Goal of the exercise:
From the entries, copy every line that carries the string "qtpositioning".

[Start of Attachment]

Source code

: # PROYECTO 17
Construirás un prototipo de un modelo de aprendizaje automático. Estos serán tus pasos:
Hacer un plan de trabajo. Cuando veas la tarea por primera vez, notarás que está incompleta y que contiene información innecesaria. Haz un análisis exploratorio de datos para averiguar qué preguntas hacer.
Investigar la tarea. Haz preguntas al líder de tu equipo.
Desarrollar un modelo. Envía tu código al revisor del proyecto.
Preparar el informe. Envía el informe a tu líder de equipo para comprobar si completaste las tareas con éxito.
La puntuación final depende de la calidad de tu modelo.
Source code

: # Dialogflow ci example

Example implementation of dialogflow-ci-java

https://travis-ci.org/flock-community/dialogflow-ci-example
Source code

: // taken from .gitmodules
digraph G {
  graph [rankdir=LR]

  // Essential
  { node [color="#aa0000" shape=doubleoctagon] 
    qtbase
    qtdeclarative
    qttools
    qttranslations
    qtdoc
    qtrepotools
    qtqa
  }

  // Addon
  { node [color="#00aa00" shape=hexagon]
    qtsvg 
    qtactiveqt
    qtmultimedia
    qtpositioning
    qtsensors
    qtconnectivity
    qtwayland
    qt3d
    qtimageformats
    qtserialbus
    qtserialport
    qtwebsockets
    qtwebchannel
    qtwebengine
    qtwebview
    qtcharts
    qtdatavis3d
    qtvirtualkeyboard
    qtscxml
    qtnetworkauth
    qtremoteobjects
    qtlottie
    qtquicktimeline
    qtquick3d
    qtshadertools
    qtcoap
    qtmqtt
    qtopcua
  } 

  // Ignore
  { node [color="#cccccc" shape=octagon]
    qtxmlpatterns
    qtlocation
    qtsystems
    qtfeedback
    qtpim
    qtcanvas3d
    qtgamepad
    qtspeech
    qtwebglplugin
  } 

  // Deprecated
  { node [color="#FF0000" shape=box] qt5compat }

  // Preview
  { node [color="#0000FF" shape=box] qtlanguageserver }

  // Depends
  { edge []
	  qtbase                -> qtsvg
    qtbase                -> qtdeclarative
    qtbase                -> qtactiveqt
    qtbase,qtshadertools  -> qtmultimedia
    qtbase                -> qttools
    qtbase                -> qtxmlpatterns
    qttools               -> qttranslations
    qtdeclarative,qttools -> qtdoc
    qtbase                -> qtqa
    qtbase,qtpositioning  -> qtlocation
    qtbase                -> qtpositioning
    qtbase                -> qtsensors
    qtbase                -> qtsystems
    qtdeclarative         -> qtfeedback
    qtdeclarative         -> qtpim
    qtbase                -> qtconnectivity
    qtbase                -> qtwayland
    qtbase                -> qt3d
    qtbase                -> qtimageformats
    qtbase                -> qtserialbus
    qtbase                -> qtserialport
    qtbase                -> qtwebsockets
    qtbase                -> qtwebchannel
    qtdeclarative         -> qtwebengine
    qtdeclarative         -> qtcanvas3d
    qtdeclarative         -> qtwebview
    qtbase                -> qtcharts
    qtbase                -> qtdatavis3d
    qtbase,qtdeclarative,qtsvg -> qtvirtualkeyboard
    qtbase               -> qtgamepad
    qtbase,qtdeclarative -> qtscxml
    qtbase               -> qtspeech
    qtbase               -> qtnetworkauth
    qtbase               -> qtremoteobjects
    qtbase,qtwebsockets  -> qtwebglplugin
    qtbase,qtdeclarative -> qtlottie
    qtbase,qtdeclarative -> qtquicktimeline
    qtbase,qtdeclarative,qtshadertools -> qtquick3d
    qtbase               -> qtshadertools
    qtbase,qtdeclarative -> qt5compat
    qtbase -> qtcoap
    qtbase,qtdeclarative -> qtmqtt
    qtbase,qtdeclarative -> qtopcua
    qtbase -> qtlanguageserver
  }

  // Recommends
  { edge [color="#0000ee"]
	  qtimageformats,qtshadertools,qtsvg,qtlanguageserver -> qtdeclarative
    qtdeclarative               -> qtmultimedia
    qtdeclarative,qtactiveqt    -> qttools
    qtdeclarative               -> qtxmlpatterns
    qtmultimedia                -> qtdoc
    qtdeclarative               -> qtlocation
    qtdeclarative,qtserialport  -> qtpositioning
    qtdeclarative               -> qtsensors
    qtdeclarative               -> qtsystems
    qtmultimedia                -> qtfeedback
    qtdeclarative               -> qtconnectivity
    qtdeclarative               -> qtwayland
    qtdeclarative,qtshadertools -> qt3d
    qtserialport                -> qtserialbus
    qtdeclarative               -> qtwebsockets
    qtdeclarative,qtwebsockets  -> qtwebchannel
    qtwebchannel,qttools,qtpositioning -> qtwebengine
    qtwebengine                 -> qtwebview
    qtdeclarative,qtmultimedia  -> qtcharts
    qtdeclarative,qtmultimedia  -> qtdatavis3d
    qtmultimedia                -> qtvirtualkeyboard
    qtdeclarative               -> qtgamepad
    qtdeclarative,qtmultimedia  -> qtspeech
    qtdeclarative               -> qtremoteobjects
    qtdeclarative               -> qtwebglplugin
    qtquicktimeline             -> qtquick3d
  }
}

[End of Attachment]

Response:
    qtpositioning
    qtbase,qtpositioning  -> qtlocation
    qtbase                -> qtpositioning
    qtdeclarative,qtserialport  -> qtpositioning
    qtwebchannel,qttools,qtpositioning -> qtwebengine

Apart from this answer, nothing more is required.